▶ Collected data
____________

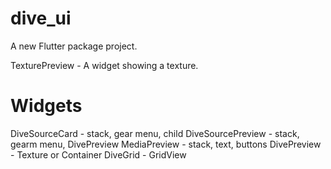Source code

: # dive_ui

A new Flutter package project.

TexturePreview - A widget showing a texture.

# Widgets
DiveSourceCard - stack, gear menu, child
DiveSourcePreview - stack, gearm menu, DivePreview
MediaPreview - stack, text, buttons
DivePreview - Texture or Container
DiveGrid - GridView


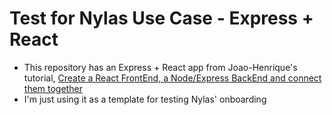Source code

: # Test for Nylas Use Case - Express + React 
- This repository has an Express + React app from Joao-Henrique's tutorial, [Create a React FrontEnd, a Node/Express BackEnd and connect them together](https://medium.com/@jrshenrique/create-a-react-frontend-a-node-express-backend-and-connect-them-together-c5798926047c)
- I'm just using it as a template for testing Nylas' onboarding 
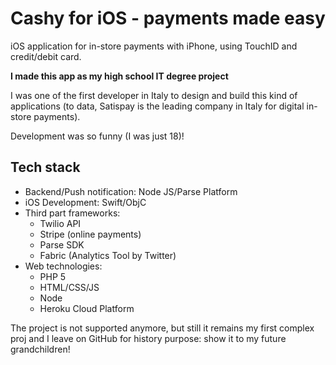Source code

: # Cashy for iOS - payments made easy
iOS application for in-store payments with iPhone, using TouchID and credit/debit card.

**I made this app as my high school IT degree project**

I was one of the first developer in Italy to design and build this kind of applications (to data, Satispay is the leading company in Italy for digital in-store payments).

Development was so funny (I was just 18)! 

## Tech stack
- Backend/Push notification: Node JS/Parse Platform
- iOS Development: Swift/ObjC
- Third part frameworks:
  - Twilio API
  - Stripe (online payments)
  - Parse SDK
  - Fabric (Analytics Tool by Twitter)
- Web technologies:
  - PHP 5
  - HTML/CSS/JS
  - Node
  - Heroku Cloud Platform
  
The project is not supported anymore, but still it remains my first complex proj and I leave on GitHub for history purpose: show it to my future grandchildren!
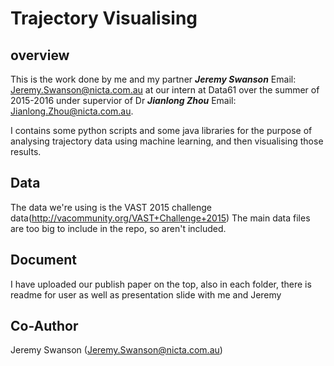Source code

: # Trajectory Visualising #

## overview

This is the work done by me and my partner ***Jeremy Swanson***  Email: Jeremy.Swanson@nicta.com.au at our intern at Data61 over the summer of 2015-2016 under supervior of Dr ***Jianlong Zhou*** Email: Jianlong.Zhou@nicta.com.au.

I contains some python scripts and some java libraries for the purpose of analysing trajectory data using machine learning, and then visualising those results.


## Data
The data we're using is the VAST 2015 challenge data(http://vacommunity.org/VAST+Challenge+2015) The main data files are too big to include in the repo, so aren't included.


## Document
I have uploaded our publish paper on the top, also in each folder, there is readme for user as well as presentation slide with me and Jeremy

## Co-Author
Jeremy Swanson (Jeremy.Swanson@nicta.com.au)
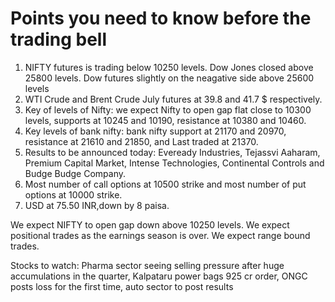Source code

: # Points you need to know before the trading bell

1. NIFTY futures is trading below 10250 levels. Dow Jones closed above 25800 levels. Dow futures slightly on the neagative side above 25600 levels
2. WTI Crude and Brent Crude July futures at 39.8 and 41.7 $ respectively.
3. Key of levels of Nifty: we expect Nifty to open gap flat close to 10300 levels, supports at 10245 and 10190, resistance at 10380 and 10460.
4. Key levels of bank nifty: bank nifty support at 21170 and 20970, resistance at 21610 and 21850, and Last traded at 21370.
5. Results to be announced today: Eveready Industries, Tejassvi Aaharam, Premium Capital Market, Intense Technologies, Continental Controls and Budge Budge Company.
6. Most number of call options at 10500 strike and most number of put options at 10000 strike.
7. USD at 75.50 INR,down by 8 paisa.

We expect NIFTY to open gap down above 10250 levels. We expect positional trades as the earnings season is over. We expect range bound trades.

Stocks to watch: Pharma sector seeing selling pressure after huge accumulations in the quarter, Kalpataru power bags 925 cr order, ONGC posts loss for the first time, auto sector to post results
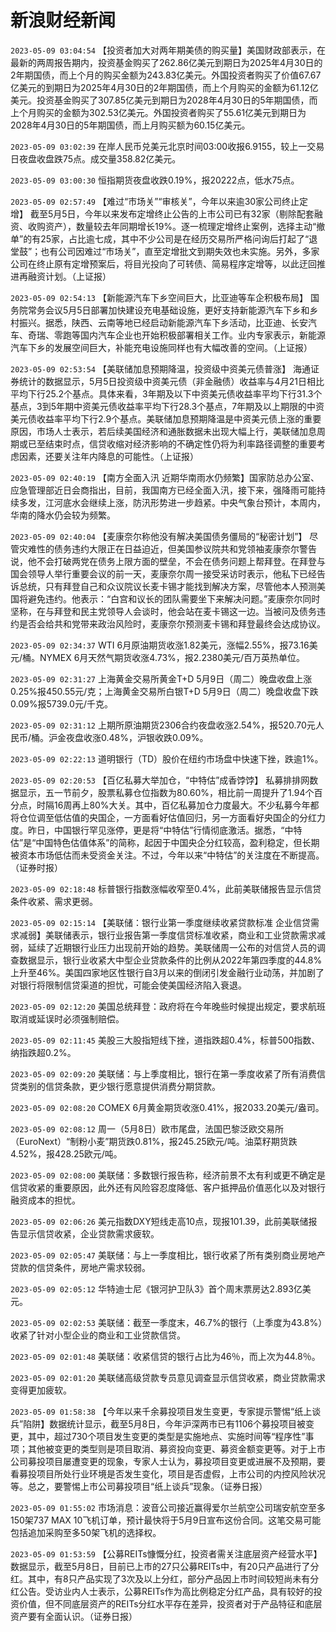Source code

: # 新浪财经新闻
`2023-05-09 03:04:54` 【投资者加大对两年期美债的购买量】美国财政部表示，在最新的两周报告期内，投资基金购买了262.86亿美元到期日为2025年4月30日的2年期国债，而上个月的购买金额为243.83亿美元。外国投资者购买了价值67.67亿美元的到期日为2025年4月30日的2年期国债，而上个月购买的金额为61.12亿美元。投资基金购买了307.85亿美元到期日为2028年4月30日的5年期国债，而上个月购买的金额为302.53亿美元。外国投资者购买了55.61亿美元到期日为2028年4月30日的5年期国债，而上月购买额为60.15亿美元。

`2023-05-09 03:02:39` 在岸人民币兑美元北京时间03:00收报6.9155，较上一交易日夜盘收盘跌75点。成交量358.82亿美元。

`2023-05-09 03:00:30` 恒指期货夜盘收跌0.19%，报20222点，低水75点。

`2023-05-09 02:57:49` 【难过“市场关”“审核关”，今年以来逾30家公司终止定增】 截至5月5日，今年以来发布定增终止公告的上市公司已有32家（剔除配套融资、收购资产），数量较去年同期增长19%。逐一梳理定增终止案例，选择主动“撤单”的有25家，占比逾七成，其中不少公司是在经历交易所严格问询后打起了“退堂鼓”；也有公司因难过“市场关”，直至定增批文到期失效也未实施。另外，多家公司在终止原有定增预案后，将目光投向了可转债、简易程序定增等，以此迂回推进再融资计划。（上证报）

`2023-05-09 02:54:13` 【新能源汽车下乡空间巨大，比亚迪等车企积极布局】 国务院常务会议5月5日部署加快建设充电基础设施，更好支持新能源汽车下乡和乡村振兴。据悉，陕西、云南等地已经启动新能源汽车下乡活动，比亚迪、长安汽车、奇瑞、零跑等国内汽车企业也开始积极部署相关工作。业内专家表示，新能源汽车下乡的发展空间巨大，补能充电设施同样也有大幅改善的空间。（上证报）

`2023-05-09 02:53:54` 【美联储加息预期降温，投资级中资美元债普涨】 海通证券统计的数据显示，5月5日投资级中资美元债（非金融债）收益率与4月21日相比平均下行25.2个基点。具体来看，3年期及以下中资美元债收益率平均下行31.3个基点，3到5年期中资美元债收益率平均下行28.3个基点，7年期及以上期限的中资美元债收益率平均下行2.9个基点。美联储加息预期降温是中资美元债上涨的重要原因，市场人士表示，若后续美国经济和通胀数据未出现大幅上行，美联储加息周期或已至结束时点，信贷收缩对经济影响的不确定性仍将为利率路径调整的重要考虑因素，还要关注年内降息的可能性。（上证报）

`2023-05-09 02:40:19` 【南方全面入汛 近期华南雨水仍频繁】国家防总办公室、应急管理部近日会商指出，目前，我国南方已经全面入汛，接下来，强降雨可能持续多发，江河底水会继续上涨，防汛形势进一步趋紧。中央气象台预计，本周内，华南的降水仍会较为频繁。

`2023-05-09 02:40:04` 【麦康奈尔称他没有解决美国债务僵局的“秘密计划”】 尽管灾难性的债务违约大限正在日益迫近，但美国参议院共和党领袖麦康奈尔警告说，他不会打破两党在债务上限方面的壁垒，不会在债务问题上帮拜登。在拜登与国会领导人举行重要会议的前一天，麦康奈尔周一接受采访时表示，他私下已经告诉总统，只有拜登自己和众议院议长麦卡锡才能找到解决方案，尽管他本人预测美国将避免违约。他表示：“白宫和议长的团队需要坐下来解决问题。”麦康奈尔同时坚称，在与拜登和民主党领导人会谈时，他会站在麦卡锡这一边。当被问及债务违约是否会给共和党带来政治风险时，麦康奈尔预测麦卡锡和拜登最终会达成协议。

`2023-05-09 02:34:37` WTI 6月原油期货收涨1.82美元，涨幅2.55%，报73.16美元/桶。NYMEX 6月天然气期货收涨4.73%，报2.2380美元/百万英热单位。

`2023-05-09 02:31:27` 上海黄金交易所黄金T+D 5月9日（周二）晚盘收盘上涨0.25%报450.55元/克；上海黄金交易所白银T+D 5月9日（周二）晚盘收盘下跌0.09%报5739.0元/千克。

`2023-05-09 02:31:12` 上期所原油期货2306合约夜盘收涨2.54%，报520.70元人民币/桶。沪金夜盘收涨0.48%，沪银收跌0.09%。

`2023-05-09 02:22:13` 道明银行（TD）股价在纽约市场盘中快速下挫，跌逾1%。

`2023-05-09 02:20:53` 【百亿私募大举加仓，“中特估”成香饽饽】 私募排排网数据显示，五一节前夕，股票私募仓位指数为80.60%，相比前一周提升了1.94个百分点，时隔16周再上80%大关。其中，百亿私募加仓力度最大。不少私募今年都将仓位调至低估值的央国企，一方面看好估值回归，另一方面看好央国企的分红力度。昨日，中国银行罕见涨停，更是将“中特估”行情彻底激活。据悉，“中特估”是“中国特色估值体系”的简称，起因于中国央企分红较高，盈利稳定，但长期被资本市场低估而未受资金关注。不过，今年以来“中特估”的关注度在不断提高。（证券时报）

`2023-05-09 02:18:48` 标普银行指数涨幅收窄至0.4%，此前美联储报告显示信贷条件收紧、需求更弱。

`2023-05-09 02:15:14` 【美联储：银行业第一季度继续收紧贷款标准 企业信贷需求减弱】美联储表示，银行业报告第一季度信贷标准收紧，商业和工业贷款需求减弱，延续了近期银行业压力出现前开始的趋势。美联储周一公布的对信贷人员的调查数据显示，银行业收紧大中型企业贷款条件的比例从2022年第四季度的44.8%上升至46%。美国四家地区性银行自3月以来的倒闭引发金融行业动荡，并加剧了对银行将限制信贷渠道的担忧，可能会使美国经济陷入衰退。

`2023-05-09 02:12:20` 美国总统拜登：政府将在今年晚些时候提出规定，要求航班取消或延误时必须强制赔偿。

`2023-05-09 02:11:45` 美股三大股指短线下挫，道指跌超0.4%，标普500指数、纳指跌超0.2%。

`2023-05-09 02:09:20` 美联储：与上季度相比，银行在第一季度收紧了所有消费信贷类别的信贷条款，更少银行愿意提供消费分期贷款。

`2023-05-09 02:08:20` COMEX 6月黄金期货收涨0.41%，报2033.20美元/盎司。

`2023-05-09 02:08:12` 周一（5月8日）欧市尾盘，法国巴黎泛欧交易所（EuroNext）“制粉小麦”期货跌0.81%，报245.25欧元/吨。油菜籽期货跌4.52%，报428.25欧元/吨。

`2023-05-09 02:08:00` 美联储：多数银行报告称，经济前景不太有利或更不确定是信贷收紧的重要原因，此外还有风险容忍度降低、客户抵押品价值恶化以及对银行融资成本的担忧。

`2023-05-09 02:06:26` 美元指数DXY短线走高10点，现报101.39，此前美联储报告显示信贷收紧，企业贷款需求疲软。

`2023-05-09 02:05:47` 美联储：与上一季度相比，银行收紧了所有类别商业房地产贷款的信贷条件，房地产需求较弱。

`2023-05-09 02:05:12` 华特迪士尼《银河护卫队3》首个周末票房达2.893亿美元。

`2023-05-09 02:02:53` 美联储：截至一季度末，46.7%的银行（上季度为43.8%）收紧了针对小型企业的商业和工业贷款信贷。

`2023-05-09 02:01:48` 美联储：收紧信贷的银行占比为46％，而上次为44.8％。

`2023-05-09 02:01:20` 美联储高级贷款专员意见调查显示信贷收紧，商业贷款需求变得更加疲软。

`2023-05-09 01:58:38` 【今年以来千余募投项目发生变更，专家提示警惕“纸上谈兵”陷阱】数据统计显示，截至5月8日，今年沪深两市已有1106个募投项目被变更，其中，超过730个项目发生变更的类型是实施地点、实施时间等“程序性”事项；其他被变更的类型则是项目取消、募资投向变更、募资金额变更等。对于上市公司募投项目屡遭变更的现象，专家人士认为，募投项目变更或进展不及预期，要看募投项目所处行业环境是否发生变化，项目是否虚假，上市公司的内控风险状况等。总之，要警惕上市公司募投项目“纸上谈兵”现象。（证券日报）

`2023-05-09 01:55:02` 市场消息：波音公司接近赢得爱尔兰航空公司瑞安航空至多150架737 MAX 10飞机订单，预计最快将于5月9日宣布这份合同。这笔交易可能包括追加采购至多50架飞机的选择权。

`2023-05-09 01:53:59` 【公募REITs慷慨分红，投资者需关注底层资产经营水平】数据显示，截至5月8日，目前已上市的27只公募REITs中，有20只产品进行了分红。其中，有8只产品实现了3次及以上分红，部分产品因上市时间较短尚未有分红公告。受访业内人士表示，公募REITs作为高比例稳定分红产品，具有较好的投资价值，但不同底层资产的REITs分红水平存在差异，投资者对于产品特征和底层资产要有全面认识。（证券日报）

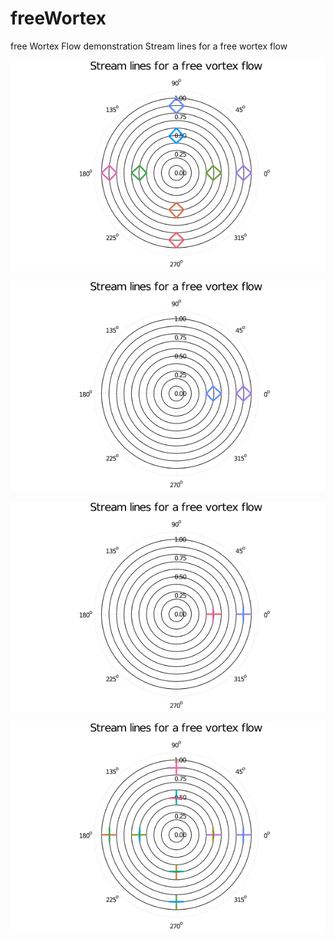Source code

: # freeWortex
free Wortex Flow demonstration
Stream lines for a free wortex flow

![pic2](/ResultSquareElementMultiple.gif)

![pic3](/ResultSquareElement.gif)

![pic4](/ResultCrossElement2.gif)

![pic4](/ResultCrossElement1.gif)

____________

▶ Exercise requirements
In the data above, find the line with "7. USD at 75.50 INR,down by 8 paisa." and the line with "Stocks to watch: Pharma". Retype both, plus every line between them, exactly.

▶ Task solution
7. USD at 75.50 INR,down by 8 paisa.

We expect NIFTY to open gap down above 10250 levels. We expect positional trades as the earnings season is over. We expect range bound trades.

Stocks to watch: Pharma sector seeing selling pressure after huge accumulations in the quarter, Kalpataru power bags 925 cr order, ONGC posts loss for the first time, auto sector to post results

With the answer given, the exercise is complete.